Dicastero per la promozione dell’unità dei cristiani 18.01.2023 Kurt Koch Traduit par: Jpic-jp.org

S'engager sur le chemin de la synodalité et l'approfondir est ce que « Dieu attend de l'Église du troisième millénaire ». Le pape François a rappelé cet objectif important à l'occasion de la commémoration du 50e anniversaire du Synode des évêques et a également exprimé sa conviction que l'engagement à construire une Église synodale est « lourd d'implications œcuméniques ».

Il est donc utile de réfléchir au lien étroit entre synodalité et œcuménisme : la synodalité a une dimension œcuménique et l'œcuménisme doit être réalisé de manière synodale. Le lien étroit entre la synodalité et l'œcuménisme est déjà évident du fait que la synodalité est un sujet important à l'ordre du jour des dialogues œcuméniques visant à restaurer l'unité des chrétiens. C'est encore plus vrai dans le dialogue œcuménique avec les Églises orthodoxes, qui est consacré depuis longtemps à la relation entre synodalité et primauté.

La dimension synodale de la vie ecclésiale ne joue cependant pas seulement un rôle important dans les dialogues œcuméniques. Et la dimension œcuménique de la synodalité est un chemin utile sur lequel le processus synodal dans l'Église universelle peut progresser. Cette dimension est explicitement indiquée dans le Vade-mecum du Synode : « Le dialogue entre chrétiens de différentes confessions, unis par un même baptême, occupe une place particulière dans le cheminement synodal » (n. 5.3.7). Et le Document de travail pour l'étape continentale intitulé Élargissez l'espace de votre tente affirme même : « Il n'y a pas de synodalité complète sans unité entre les chrétiens » (n. 48). Il est donc logique de s'interroger sur les raisons de ce lien étroit entre synodalité et œcuménisme.

Faire route ensemble

La synodalité et l'œcuménisme sont inextricablement liés à l'image du voyage. Le terme synodalité contient le concept même de voyage. Le mot synode est l’union des termes grecs hodos (chemin) et syn (avec) et exprime le fait que des personnes se mettent en route ensemble. Au sens chrétien, le mot synode désigne la marche commune de ceux qui croient en Jésus-Christ, qui s'est révélé et s'est appelé lui-même le Chemin (Jean 14,6). À l'origine, la religion chrétienne était donc désignée comme la voie et les chrétiens qui suivaient le Christ étaient appelés disciples de la voie (Ac 9,2). En ce sens, Jean Chrysostome pouvait déjà affirmer que l'Église est un nom « signifiant un chemin commun » et que, par conséquent, Église et synode sont « synonymes ». L'Église est, selon les termes du pape Benoît XVI, une « communauté de foi en chemin ».

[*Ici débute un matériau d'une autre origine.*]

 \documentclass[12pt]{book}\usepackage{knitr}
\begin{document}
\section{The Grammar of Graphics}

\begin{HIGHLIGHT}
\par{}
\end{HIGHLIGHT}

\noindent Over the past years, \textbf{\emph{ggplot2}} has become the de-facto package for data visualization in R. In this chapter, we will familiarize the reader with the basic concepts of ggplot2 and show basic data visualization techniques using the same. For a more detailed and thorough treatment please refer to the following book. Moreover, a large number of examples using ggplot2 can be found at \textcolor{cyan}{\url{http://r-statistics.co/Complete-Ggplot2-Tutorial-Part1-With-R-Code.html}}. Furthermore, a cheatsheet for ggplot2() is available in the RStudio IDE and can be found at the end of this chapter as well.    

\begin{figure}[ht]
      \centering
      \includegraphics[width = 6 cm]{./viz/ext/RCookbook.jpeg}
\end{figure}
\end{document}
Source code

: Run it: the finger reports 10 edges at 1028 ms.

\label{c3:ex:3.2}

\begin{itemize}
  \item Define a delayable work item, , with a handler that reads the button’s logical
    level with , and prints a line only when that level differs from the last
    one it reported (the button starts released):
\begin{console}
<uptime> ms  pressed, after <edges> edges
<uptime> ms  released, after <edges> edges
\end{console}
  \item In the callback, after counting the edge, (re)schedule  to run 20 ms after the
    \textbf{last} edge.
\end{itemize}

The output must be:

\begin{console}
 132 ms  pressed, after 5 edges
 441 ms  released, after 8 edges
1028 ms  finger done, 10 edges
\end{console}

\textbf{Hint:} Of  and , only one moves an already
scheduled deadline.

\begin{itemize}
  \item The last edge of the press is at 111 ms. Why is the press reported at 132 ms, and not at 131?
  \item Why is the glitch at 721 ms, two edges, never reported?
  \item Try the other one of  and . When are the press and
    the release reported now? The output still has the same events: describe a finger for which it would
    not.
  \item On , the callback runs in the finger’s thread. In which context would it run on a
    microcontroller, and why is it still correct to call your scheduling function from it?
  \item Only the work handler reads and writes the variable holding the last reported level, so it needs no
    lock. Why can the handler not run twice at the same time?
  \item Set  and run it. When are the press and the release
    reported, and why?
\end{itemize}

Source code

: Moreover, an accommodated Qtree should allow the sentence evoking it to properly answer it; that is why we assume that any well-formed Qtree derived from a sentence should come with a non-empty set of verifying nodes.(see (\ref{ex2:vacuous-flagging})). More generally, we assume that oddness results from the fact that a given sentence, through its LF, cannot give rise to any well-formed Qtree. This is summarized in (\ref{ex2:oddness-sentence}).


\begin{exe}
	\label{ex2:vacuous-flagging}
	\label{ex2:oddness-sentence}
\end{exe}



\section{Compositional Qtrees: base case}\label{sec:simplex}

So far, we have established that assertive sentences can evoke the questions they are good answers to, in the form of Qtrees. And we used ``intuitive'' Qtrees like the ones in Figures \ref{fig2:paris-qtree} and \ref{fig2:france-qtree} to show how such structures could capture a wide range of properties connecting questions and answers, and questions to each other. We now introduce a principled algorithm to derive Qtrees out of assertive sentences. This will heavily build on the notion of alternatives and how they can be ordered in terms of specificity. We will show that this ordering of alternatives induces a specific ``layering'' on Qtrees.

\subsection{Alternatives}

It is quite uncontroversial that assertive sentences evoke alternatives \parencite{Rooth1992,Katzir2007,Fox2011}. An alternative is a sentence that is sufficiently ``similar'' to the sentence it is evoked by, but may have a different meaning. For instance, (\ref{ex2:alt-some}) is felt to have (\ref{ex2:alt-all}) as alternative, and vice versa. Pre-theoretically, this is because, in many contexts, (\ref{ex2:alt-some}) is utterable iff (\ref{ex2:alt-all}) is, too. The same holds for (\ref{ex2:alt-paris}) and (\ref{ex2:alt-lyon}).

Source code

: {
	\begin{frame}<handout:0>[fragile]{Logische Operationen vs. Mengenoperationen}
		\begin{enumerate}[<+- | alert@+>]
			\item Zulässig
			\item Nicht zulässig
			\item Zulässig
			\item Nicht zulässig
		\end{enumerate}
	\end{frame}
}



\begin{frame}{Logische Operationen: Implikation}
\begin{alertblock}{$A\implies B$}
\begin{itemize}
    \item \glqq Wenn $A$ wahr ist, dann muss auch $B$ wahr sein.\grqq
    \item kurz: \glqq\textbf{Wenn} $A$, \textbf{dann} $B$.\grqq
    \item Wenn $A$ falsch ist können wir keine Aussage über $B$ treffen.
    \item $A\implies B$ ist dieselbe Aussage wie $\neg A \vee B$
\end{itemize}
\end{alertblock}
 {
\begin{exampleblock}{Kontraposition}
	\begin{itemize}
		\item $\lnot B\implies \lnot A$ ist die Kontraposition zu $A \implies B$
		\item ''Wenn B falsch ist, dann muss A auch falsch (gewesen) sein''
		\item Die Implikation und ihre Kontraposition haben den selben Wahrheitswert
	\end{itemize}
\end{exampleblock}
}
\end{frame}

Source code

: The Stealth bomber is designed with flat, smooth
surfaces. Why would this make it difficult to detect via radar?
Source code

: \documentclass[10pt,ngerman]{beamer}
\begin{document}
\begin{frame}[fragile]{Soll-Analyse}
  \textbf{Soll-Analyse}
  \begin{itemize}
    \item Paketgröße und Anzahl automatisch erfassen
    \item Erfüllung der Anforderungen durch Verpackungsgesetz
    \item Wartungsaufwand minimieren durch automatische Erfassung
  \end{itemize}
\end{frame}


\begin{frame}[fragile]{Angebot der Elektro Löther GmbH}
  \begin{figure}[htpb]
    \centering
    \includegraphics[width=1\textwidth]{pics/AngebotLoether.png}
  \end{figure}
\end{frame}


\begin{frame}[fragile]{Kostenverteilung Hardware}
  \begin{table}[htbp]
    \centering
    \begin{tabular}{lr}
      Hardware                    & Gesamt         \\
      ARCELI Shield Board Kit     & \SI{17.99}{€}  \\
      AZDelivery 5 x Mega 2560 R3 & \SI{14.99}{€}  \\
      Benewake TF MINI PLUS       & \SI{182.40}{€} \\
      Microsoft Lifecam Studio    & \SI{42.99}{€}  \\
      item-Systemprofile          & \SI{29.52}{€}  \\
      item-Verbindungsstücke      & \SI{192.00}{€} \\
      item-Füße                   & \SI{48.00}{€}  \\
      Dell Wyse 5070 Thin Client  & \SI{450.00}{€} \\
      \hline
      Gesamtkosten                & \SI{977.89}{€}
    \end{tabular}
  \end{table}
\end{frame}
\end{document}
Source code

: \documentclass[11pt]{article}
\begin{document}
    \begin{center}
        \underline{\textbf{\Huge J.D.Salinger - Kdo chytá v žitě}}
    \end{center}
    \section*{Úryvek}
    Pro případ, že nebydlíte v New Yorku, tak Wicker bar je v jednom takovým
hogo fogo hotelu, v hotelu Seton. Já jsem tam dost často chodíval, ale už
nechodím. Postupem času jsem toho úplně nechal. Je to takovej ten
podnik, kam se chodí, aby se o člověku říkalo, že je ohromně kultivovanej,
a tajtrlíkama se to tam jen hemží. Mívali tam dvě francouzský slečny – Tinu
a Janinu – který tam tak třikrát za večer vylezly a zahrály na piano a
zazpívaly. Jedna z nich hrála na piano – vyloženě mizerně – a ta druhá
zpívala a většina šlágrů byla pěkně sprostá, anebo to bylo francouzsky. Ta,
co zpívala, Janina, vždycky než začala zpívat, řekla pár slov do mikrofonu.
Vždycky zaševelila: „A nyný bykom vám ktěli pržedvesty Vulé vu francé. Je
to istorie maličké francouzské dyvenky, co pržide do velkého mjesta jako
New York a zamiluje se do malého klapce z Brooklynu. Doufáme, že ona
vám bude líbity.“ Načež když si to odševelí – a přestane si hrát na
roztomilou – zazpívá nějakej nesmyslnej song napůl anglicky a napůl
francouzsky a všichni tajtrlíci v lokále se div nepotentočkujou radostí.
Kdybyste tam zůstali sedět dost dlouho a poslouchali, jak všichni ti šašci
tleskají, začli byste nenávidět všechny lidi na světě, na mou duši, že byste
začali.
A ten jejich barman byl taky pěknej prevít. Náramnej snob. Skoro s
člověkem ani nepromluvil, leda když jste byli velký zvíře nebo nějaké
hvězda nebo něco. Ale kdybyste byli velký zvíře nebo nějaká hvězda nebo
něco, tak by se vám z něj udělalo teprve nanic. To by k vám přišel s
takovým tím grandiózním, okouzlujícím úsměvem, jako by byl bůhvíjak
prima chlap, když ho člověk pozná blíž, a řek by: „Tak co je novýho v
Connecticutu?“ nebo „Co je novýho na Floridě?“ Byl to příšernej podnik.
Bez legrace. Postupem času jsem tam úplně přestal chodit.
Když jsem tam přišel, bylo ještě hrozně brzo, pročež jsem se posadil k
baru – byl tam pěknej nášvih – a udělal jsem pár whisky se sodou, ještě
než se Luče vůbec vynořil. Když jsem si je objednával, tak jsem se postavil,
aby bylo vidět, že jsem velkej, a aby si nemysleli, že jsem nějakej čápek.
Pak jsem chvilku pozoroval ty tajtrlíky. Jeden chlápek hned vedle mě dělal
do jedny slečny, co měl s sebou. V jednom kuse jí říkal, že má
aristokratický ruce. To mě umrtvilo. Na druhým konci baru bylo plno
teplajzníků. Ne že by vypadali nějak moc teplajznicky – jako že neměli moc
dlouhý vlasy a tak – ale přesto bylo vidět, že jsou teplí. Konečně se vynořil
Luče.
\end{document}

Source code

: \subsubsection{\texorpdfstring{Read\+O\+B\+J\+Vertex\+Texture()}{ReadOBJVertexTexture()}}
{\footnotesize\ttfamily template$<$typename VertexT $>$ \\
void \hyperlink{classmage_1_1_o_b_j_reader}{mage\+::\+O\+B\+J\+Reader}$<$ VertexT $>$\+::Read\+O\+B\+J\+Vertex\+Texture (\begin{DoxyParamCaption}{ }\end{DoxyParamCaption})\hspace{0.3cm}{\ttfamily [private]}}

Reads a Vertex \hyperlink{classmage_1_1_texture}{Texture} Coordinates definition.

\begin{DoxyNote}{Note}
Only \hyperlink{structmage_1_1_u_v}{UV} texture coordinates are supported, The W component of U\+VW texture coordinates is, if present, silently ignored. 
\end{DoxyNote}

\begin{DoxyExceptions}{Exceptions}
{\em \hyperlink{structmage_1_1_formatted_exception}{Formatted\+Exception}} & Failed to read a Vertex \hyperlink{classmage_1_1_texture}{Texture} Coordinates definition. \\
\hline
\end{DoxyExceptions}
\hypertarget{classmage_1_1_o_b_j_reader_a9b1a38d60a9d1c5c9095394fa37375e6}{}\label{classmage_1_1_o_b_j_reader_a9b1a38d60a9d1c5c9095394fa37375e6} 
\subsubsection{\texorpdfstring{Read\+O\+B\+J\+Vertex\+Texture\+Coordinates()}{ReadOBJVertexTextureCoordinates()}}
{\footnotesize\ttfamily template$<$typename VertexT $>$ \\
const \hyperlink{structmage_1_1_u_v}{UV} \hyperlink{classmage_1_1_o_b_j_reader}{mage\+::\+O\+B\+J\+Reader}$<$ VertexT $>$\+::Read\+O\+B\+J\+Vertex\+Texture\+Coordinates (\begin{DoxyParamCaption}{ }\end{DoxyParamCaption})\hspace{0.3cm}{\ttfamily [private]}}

Pour comprendre l'œcuménisme, l'idée d'un voyage est également cruciale. L'œcuménisme est le chemin par lequel l'unité de l'Église, perdue au cours de l'histoire, peut être restaurée. Ce n'est pas un hasard si Jean-Paul II a commencé le troisième chapitre de son encyclique sur l'engagement œcuménique, Ut unum sint, par la question « Quanta est nobis via? - Quelle distance nous sépare encore de ce jour béni où sera réalisée la pleine unité dans la foi et où nous pourrons concélébrer la Sainte Eucharistie du Seigneur dans la concorde ? » (n. 77).

François met particulièrement l'accent sur la dimension de cheminement de l'œcuménisme. Pour lui, il est fondamental que les différents chrétiens et communautés ecclésiales marchent ensemble vers l'unité : l'unité grandit en marchant, et marcher ensemble signifie déjà vivre l'unité. Le pape François a exprimé sa conviction œcuménique en des termes éloquents : « L'unité ne viendra pas comme un miracle à la fin : l'unité vient en chemin, l'Esprit Saint la fait en chemin ». Pour que la recherche de l'unité reste en chemin et avance ainsi de manière synodale, tous les baptisés sont invités et obligés de s'embarquer sur ce chemin. L'œcuménisme est un devoir pour toute l'Église, comme l'a souligné avec insistance le Concile Vatican II dans son décret sur l'œcuménisme Unitatis redintegratio : « Le soin de rétablir l'unité concerne toute l'Église, fidèles et pasteurs, et touche chacun selon ses possibilités, aussi bien dans la vie chrétienne quotidienne que dans les études théologiques et historiques » (n. 5).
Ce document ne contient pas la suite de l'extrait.